╭─ SUPPLIED RECORDS

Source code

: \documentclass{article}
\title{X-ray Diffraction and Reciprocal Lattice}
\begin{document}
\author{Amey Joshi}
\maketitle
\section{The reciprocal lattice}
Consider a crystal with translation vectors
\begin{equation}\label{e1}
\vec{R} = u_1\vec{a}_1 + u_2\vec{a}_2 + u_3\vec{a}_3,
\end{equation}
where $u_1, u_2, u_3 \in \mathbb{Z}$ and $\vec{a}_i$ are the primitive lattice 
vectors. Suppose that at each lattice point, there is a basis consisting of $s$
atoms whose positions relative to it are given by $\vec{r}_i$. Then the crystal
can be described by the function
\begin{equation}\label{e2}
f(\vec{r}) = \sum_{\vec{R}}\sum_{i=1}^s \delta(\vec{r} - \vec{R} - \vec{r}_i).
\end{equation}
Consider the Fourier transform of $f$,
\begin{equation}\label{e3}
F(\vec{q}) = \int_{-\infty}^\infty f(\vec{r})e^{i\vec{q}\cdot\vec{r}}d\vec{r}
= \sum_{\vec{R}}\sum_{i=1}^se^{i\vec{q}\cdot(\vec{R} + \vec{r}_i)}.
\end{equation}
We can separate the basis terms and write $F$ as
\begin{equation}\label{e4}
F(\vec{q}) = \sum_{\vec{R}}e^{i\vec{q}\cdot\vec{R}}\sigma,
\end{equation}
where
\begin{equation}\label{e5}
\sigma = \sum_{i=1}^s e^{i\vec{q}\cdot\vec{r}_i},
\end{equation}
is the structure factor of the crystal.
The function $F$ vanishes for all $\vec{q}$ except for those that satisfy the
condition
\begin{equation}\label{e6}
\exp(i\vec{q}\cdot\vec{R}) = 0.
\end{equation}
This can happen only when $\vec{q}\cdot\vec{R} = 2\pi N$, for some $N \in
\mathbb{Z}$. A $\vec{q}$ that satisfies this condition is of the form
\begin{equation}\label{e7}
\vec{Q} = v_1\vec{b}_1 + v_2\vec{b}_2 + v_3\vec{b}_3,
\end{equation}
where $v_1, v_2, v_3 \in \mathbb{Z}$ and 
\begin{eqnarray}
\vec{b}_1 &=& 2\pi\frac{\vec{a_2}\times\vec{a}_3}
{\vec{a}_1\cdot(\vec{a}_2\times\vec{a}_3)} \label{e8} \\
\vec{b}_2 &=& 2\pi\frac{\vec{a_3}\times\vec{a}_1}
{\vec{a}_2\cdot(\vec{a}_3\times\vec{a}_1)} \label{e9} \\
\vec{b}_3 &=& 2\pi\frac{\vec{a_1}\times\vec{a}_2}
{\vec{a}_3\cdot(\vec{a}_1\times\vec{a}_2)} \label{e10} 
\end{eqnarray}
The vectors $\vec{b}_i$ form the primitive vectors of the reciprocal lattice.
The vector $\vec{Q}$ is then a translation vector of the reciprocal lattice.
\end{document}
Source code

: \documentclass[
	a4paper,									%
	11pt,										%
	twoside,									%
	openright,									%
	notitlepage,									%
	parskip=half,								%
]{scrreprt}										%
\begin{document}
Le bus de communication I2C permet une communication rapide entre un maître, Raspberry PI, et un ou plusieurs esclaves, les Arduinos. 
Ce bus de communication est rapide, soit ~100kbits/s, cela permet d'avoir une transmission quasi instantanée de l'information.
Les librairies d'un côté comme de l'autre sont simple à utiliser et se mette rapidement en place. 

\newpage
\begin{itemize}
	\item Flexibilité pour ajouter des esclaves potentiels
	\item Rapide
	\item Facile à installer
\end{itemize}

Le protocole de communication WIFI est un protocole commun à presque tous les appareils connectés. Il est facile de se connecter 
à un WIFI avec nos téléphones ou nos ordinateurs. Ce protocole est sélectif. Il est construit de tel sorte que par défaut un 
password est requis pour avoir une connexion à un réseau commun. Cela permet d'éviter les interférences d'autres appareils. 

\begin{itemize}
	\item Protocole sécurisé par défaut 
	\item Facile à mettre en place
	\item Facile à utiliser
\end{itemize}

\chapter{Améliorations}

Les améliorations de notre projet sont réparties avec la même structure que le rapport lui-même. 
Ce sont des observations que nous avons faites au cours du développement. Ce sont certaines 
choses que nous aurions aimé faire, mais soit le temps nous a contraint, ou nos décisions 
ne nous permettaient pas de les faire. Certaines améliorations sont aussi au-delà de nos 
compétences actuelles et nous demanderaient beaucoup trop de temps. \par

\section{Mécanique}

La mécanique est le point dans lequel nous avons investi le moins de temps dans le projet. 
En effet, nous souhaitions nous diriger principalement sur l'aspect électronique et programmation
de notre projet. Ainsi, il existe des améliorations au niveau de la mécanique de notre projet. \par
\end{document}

╰─

TASK GOAL
How many lines in these entries contain the string "translation"? State the number and nothing more.

ANSWER
2